I dare you. Go ask 5-10 of the most candid leaders in your church/organization how satisfied they are serving on their ministry or operational team. If your team members are not 100% satisfied, ask further about why they are not, and what could happen that would prompt them to offer an “A+” grade to their team experience.
I bet you’ll hear responses like:
- “I’m not totally sure what the main goal is for our team.”
- “All we do in our team meetings is relay information. Couldn’t we just do that over email or something?”
- “Our team leader doesn’t keep us well-informed about what’s going on in other areas.”
- “We spend so much time debating the simplest issues. I’ve got real work to do, but can’t get to it.”
- “When there is an important decision to make, the leader makes it for the team, and doesn’t even invite us into the discussion.”
- “There are so many things we have to do – our team’s priorities aren’t clear.”
- “I have to carry the lion’s share of the work.”
- “There’s no accountability for the people who don’t get their work done. I’m tired of picking up the slack.”
If you do hear responses like that, know that these responses are not unique to your teams. In fact, recent research has suggested that 80-90% of teams have difficulty accomplishing their performance goals. You see, we want to be part of great teams, but we most often are not. We go to team meetings because we have to, not because we want to. We often dread working together, but we keep doing it hoping it might get better. We keep on trying to make this “team” thing work. We believe in the potential that is so rarely realized in our “teams” (see my recent post on the Top 10 Benefits of Teams).
Keep believing! With knowledge, discipline, and hard work, fantastic team experiences are possible. You, your staff, and your leaders can enjoy fulfilling, productive teamwork. But first, you have to clearly identify the obstacles in your path to effective, enjoyable teamwork.

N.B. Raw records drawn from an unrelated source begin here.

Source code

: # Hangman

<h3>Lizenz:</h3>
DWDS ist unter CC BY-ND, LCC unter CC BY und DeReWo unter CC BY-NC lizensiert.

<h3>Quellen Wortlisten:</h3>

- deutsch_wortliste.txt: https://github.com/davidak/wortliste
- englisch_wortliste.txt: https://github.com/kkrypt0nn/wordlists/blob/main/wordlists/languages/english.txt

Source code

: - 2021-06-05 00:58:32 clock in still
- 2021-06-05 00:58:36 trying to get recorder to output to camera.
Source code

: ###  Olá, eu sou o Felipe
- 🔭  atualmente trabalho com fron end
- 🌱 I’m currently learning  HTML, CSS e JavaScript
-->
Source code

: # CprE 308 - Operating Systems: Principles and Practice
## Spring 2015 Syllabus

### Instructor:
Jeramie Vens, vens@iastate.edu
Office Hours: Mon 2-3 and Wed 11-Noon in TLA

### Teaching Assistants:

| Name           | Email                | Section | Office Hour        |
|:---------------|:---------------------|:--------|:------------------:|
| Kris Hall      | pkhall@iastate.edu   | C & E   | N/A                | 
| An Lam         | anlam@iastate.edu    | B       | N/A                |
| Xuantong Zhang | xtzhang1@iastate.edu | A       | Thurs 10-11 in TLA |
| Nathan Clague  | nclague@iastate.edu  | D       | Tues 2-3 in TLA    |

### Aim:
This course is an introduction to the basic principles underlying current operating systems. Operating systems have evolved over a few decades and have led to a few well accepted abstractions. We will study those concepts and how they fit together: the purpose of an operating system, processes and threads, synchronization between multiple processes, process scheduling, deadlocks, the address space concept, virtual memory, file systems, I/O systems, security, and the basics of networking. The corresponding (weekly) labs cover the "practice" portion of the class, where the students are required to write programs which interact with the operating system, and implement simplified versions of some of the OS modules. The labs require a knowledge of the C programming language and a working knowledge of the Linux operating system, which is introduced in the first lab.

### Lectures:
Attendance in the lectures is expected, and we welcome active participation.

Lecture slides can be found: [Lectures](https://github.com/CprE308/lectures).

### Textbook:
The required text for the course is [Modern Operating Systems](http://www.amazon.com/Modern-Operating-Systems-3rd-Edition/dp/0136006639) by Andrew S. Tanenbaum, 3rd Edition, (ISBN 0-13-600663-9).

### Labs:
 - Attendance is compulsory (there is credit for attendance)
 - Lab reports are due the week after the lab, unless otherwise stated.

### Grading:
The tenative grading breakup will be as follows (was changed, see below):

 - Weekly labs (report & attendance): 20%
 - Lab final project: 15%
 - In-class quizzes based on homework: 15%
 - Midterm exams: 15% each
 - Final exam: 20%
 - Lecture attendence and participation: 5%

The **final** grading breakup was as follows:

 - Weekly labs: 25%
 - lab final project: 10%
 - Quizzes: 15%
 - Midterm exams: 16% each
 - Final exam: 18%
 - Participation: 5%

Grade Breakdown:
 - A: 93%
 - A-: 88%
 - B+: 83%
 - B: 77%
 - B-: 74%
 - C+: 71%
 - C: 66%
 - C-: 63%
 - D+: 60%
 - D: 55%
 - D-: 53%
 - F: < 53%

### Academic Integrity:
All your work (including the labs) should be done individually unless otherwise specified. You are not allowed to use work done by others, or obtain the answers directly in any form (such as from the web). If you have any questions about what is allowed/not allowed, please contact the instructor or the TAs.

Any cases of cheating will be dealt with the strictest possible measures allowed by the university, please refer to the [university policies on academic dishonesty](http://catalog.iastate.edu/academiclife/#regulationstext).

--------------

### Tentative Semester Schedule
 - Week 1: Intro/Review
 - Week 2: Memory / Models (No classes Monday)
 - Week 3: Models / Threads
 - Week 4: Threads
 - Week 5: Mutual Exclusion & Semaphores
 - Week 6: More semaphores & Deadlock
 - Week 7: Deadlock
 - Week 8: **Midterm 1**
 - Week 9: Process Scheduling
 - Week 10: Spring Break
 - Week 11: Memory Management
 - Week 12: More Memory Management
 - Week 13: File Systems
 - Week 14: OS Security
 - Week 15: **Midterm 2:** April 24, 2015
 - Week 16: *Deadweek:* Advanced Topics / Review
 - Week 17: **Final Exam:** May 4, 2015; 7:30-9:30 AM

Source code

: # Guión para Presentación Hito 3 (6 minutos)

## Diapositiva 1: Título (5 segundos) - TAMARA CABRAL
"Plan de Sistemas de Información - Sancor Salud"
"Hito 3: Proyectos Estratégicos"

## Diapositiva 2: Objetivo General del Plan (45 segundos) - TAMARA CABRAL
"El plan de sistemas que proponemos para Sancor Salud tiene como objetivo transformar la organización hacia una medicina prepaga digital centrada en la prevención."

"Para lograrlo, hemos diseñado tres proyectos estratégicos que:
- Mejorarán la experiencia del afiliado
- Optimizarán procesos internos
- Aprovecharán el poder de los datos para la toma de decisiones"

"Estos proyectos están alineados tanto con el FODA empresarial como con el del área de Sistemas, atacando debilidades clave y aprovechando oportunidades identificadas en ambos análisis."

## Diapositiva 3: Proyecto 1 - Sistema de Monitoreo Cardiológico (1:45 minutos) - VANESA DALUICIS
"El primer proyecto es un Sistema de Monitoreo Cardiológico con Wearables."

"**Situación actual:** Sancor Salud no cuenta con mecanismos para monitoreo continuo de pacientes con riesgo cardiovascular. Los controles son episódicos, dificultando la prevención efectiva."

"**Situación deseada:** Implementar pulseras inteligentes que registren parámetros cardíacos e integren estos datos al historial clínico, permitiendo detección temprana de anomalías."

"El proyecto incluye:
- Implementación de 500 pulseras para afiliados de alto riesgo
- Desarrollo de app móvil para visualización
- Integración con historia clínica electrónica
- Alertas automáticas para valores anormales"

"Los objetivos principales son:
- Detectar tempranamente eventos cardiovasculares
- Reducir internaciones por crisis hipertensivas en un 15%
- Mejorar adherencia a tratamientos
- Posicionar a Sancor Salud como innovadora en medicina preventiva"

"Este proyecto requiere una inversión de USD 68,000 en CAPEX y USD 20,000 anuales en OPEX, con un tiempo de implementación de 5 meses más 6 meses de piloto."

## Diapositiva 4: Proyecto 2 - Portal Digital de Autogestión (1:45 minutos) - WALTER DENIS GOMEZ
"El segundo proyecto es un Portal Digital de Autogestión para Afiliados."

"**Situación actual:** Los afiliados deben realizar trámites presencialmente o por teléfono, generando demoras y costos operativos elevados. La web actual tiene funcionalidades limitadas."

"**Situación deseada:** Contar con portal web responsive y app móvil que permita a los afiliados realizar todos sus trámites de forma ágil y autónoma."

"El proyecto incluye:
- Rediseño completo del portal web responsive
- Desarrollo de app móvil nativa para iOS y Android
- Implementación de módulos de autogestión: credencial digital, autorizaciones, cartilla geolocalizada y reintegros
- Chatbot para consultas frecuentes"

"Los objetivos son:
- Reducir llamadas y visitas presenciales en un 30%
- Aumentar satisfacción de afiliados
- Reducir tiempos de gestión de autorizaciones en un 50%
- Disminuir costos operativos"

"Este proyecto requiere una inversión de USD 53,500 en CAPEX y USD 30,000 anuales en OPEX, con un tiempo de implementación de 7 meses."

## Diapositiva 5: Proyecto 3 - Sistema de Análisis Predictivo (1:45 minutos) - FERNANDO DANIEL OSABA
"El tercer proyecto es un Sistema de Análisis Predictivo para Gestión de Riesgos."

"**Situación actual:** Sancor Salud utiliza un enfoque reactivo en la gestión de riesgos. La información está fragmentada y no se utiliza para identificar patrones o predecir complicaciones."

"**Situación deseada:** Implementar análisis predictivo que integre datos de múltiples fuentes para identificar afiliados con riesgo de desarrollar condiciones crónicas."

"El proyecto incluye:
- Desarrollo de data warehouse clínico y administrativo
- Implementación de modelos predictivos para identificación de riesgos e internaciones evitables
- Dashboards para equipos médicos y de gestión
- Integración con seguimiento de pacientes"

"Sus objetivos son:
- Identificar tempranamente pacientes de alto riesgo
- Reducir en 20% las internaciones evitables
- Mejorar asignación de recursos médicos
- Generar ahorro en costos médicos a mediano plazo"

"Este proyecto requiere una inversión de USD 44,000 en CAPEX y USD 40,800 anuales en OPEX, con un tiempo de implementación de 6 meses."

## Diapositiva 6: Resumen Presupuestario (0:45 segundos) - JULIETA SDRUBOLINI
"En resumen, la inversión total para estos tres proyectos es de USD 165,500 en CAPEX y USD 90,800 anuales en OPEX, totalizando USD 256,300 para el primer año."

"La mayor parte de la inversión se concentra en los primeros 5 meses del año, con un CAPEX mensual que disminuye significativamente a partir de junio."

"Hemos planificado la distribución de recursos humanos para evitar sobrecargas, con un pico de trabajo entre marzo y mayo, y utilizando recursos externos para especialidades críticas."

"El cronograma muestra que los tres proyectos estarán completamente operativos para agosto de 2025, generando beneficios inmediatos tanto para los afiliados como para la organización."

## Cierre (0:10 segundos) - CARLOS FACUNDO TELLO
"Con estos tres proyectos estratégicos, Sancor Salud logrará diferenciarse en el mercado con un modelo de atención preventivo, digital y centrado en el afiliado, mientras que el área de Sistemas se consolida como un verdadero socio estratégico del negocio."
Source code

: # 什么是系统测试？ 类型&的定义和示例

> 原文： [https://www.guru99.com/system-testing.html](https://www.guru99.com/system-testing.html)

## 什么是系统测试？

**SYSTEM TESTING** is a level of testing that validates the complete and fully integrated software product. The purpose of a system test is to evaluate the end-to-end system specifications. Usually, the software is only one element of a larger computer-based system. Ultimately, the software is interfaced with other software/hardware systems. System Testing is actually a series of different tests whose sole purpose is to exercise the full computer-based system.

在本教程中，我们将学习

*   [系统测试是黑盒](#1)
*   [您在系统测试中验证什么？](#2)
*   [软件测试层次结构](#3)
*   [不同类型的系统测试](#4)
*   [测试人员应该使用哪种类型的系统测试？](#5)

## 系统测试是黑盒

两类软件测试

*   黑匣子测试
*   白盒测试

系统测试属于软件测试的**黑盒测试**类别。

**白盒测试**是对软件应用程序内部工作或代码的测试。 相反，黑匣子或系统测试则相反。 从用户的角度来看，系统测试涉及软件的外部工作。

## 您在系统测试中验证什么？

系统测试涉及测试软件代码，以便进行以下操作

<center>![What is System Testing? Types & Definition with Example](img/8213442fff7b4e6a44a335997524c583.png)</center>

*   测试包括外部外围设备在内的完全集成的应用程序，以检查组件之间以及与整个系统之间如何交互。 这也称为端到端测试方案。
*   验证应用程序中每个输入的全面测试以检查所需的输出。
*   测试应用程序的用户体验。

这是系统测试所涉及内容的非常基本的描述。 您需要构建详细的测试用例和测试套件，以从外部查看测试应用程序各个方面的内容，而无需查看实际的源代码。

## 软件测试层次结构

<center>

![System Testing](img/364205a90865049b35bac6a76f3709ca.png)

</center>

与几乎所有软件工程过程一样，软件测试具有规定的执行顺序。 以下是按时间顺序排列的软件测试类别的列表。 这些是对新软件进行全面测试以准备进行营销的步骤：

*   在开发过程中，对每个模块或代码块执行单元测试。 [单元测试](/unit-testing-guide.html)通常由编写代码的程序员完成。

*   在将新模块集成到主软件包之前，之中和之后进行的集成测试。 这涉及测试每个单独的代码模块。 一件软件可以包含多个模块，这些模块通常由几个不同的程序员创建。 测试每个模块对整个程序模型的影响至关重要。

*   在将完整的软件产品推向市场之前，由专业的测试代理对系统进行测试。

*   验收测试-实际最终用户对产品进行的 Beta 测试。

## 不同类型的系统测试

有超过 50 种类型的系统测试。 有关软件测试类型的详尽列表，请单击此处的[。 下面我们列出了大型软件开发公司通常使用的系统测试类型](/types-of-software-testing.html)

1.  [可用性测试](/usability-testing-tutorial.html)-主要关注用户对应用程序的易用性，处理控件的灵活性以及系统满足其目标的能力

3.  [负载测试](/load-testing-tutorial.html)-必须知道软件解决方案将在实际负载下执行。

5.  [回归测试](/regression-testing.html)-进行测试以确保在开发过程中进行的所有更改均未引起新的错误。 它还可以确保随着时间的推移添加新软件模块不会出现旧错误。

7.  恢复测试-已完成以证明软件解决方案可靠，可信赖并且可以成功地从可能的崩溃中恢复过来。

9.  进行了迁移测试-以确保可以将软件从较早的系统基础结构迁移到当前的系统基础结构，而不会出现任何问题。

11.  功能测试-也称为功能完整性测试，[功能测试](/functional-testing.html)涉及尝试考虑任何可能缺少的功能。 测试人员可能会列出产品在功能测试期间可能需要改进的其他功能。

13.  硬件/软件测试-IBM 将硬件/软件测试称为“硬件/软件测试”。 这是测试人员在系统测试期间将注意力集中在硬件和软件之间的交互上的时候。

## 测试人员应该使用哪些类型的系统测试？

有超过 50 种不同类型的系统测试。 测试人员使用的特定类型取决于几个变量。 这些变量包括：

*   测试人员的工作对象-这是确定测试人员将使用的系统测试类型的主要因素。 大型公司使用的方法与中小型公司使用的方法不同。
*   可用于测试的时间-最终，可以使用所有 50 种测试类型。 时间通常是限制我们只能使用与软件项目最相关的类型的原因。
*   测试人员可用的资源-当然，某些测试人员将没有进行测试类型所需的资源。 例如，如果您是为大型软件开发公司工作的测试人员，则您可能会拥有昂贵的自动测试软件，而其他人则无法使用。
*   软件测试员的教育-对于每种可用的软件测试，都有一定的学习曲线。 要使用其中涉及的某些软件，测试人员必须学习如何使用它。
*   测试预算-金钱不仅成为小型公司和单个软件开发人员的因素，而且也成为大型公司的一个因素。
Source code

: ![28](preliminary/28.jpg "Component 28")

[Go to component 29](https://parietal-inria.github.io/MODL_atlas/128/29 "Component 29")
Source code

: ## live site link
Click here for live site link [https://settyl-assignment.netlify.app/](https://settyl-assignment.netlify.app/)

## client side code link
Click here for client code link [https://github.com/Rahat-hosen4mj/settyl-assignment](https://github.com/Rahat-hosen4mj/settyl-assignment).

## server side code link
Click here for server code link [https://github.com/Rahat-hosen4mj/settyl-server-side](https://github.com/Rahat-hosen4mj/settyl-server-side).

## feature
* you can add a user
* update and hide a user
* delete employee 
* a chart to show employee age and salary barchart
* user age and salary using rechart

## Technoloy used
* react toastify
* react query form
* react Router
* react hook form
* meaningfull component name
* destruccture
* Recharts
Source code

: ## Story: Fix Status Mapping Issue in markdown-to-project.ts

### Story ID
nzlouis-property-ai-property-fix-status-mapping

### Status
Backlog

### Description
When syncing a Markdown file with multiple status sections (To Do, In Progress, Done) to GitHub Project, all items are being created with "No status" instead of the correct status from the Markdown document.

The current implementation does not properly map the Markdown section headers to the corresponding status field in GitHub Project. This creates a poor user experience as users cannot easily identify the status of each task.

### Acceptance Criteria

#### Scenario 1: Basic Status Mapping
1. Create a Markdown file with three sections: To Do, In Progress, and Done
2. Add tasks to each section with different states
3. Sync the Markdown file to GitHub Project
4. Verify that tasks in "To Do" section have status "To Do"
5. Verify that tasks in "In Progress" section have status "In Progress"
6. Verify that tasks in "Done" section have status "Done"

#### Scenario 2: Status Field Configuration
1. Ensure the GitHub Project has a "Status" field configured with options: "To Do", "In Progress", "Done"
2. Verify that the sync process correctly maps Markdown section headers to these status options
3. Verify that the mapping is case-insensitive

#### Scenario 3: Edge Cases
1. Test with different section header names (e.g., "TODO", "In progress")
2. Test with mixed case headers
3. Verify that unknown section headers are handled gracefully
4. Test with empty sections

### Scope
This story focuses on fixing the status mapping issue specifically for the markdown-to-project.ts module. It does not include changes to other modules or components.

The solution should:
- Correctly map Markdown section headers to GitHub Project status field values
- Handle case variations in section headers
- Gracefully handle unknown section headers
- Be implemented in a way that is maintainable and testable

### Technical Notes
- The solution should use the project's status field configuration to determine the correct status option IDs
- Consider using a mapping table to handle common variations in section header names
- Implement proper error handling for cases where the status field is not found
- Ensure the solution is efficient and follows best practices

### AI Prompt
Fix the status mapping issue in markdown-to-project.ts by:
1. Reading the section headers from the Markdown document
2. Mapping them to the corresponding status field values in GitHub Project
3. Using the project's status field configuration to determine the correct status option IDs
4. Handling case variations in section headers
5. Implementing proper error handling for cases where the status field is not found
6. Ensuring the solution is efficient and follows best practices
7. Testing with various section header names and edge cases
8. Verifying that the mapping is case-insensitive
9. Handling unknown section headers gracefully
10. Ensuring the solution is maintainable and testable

So, this week, I challenge you to simply assess how things are going in the teams in your church or organization. Go ahead, do some informal research. Here’s a list of questions you can ask:
- What grade would you give your team over the past 6 months? Why?
- If the grade is a B or lower, what are the problems that hinder your team from an A+ rating?
- When your team is working best, why is it working so well?
- What particular frustrations have you experienced on your team?
- If you could make ANY 1-2 changes with your team to improve it’s working together, what would you do?
Then, leave a comment on this blog to let me know some of what you find out. I’ll then begin a series of posts offering insight into what you can do in regard to the frustrations and issues you identify.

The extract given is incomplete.